The Respondent prayed that the application be dismissed.
ISSUES FOR DETERMINATION
Upon hearing the submissions of the respective counsel the court has framed the following issues;
Whether the untitled application is for review or variation of the judgment;
Whether there has been delay in bringing the application;
ANALYSIS
Counsel for the Respondent correctly pointed out that the application is brought under no specific provision of the Law of Succession Act nor under any other provision of law.
The above notwithstanding it is apparent from the face of the application that the Applicant seeks for an order of review or variation of the decree, herein. In this day and age and in the light of the provisions of Article 159 (2) (d) of the Constitution, courts strive to sustain rather than strike out an application purely on procedural technicalities. Therefore in exercise of this court’s inherent discretionary powers and in the spirit of the Constitution I shall overlook this omission and proceed to address the application as one for review or variation.
The principles for review of an decree are; that there must be discovery of new and important material or evidence, which, after the exercise of due diligence, was not within the knowledge or could not be produced at the time the order was made; that there must be a mistake or error apparent on the face of the record; or for any other sufficient reason.
The application for review ought to be heard by the same Judge who heard the matter and made the order. The order was made by Honorable Maraga, J (as he then was) who has since left the station but the judge who is in station has jurisdiction to review the Decree.
After hearing submissions of Counsel for the applicant, I have noted that there is no contention of discovery of new and important material or evidence, which, after the exercise of due diligence, was not within the Applicant’s knowledge or could not be produced at the time the decree was made; there is no contention of any mistake or error apparent on the face of the record;
The only reason alluded to is the frustration encountered by the Applicant and her agents in trying to execute the decree. It is this court’s considered view that this does not qualify as a sufficient reason for the orders sought.
The second issue relates to the timeliness of bringing the application. The judgment sought to be varied was delivered on the 27th April, 2010. The instant application was filed in court on the 5th April, 2013 this translates to a period of three (3) years. The decisions on inordinate delay are legion where a delay of four (4) months has been held to be an inordinate delay.

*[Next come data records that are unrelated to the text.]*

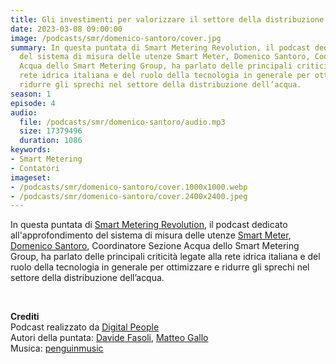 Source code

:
 ```yaml
---
title: Gli investimenti per valorizzare il settore della distribuzione dell’acqua
date: 2023-03-08 09:00:00
image: /podcasts/smr/domenico-santoro/cover.jpg
summary: In questa puntata di Smart Metering Revolution, il podcast dedicato all'approfondimento
  del sistema di misura delle utenze Smart Meter, Domenico Santoro, Coordinatore Sezione
  Acqua dello Smart Metering Group, ha parlato delle principali criticità legate alla
  rete idrica italiana e del ruolo della tecnologia in generale per ottimizzare e
  ridurre gli sprechi nel settore della distribuzione dell’acqua.
season: 1
episode: 4
audio:
  file: /podcasts/smr/domenico-santoro/audio.mp3
  size: 17379496
  duration: 1086
keywords:
- Smart Metering
- Contatori
imageset:
- /podcasts/smr/domenico-santoro/cover.1000x1000.webp
- /podcasts/smr/domenico-santoro/cover.2400x2400.jpeg
---
```


In questa puntata di [Smart Metering Revolution](https://www.innovabilitycircle.com/suom-2023/), il podcast dedicato all'approfondimento del sistema di misura delle utenze [Smart Meter](https://smg-anie.it/), [Domenico Santoro](https://www.linkedin.com/in/domenico-santoro-445696a9/?originalSubdomain=it), Coordinatore Sezione Acqua dello Smart Metering Group, ha parlato delle principali criticità legate alla rete idrica italiana e del ruolo della tecnologia in generale per ottimizzare e ridurre gli sprechi nel settore della distribuzione dell’acqua.

<br>

**Crediti**<br>
Podcast realizzato da [Digital People](https://w3id.org/digitalpeople)<br>
Autori della puntata: [Davide Fasoli](https://www.linkedin.com/in/davide-fasoli-2b3246179/), [Matteo Gallo](https://www.linkedin.com/in/matteo-gallo-4a5ab31a8/)<br>
Musica: [penguinmusic](https://pixabay.com/users/penguinmusic-24940186/)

Timeliness is a crucial factor because the question that comes to mind is that had the application been filed timeously and without undue delay the Judge who had delivered the judgment might still have been in station and would have been able to review and or vary it. No explanation has been offered by the Deponent as regards the delay in bringing this instant application.
This court is satisfied that the applicant has not satisfied the salient requirements for an order for review or variation to enable this court to allow the application.
All is not lost, and I concur with submissions of counsel for the Respondent that the Applicant has an alternative recourse and can proceed to institute an action for trespass.
FINDINGS
For the reasons set out above this court finds that the applicant has not satisfied the salient requirements for an order for review or variation to enable this court to allow the application.
DETERMINATION
The application is lacking in merit and is hereby dismissed.
Each party to bear its own costs.
Orders accordingly.
Dated, Signed and Delivered at Nakuru this 17th day of July, 2015.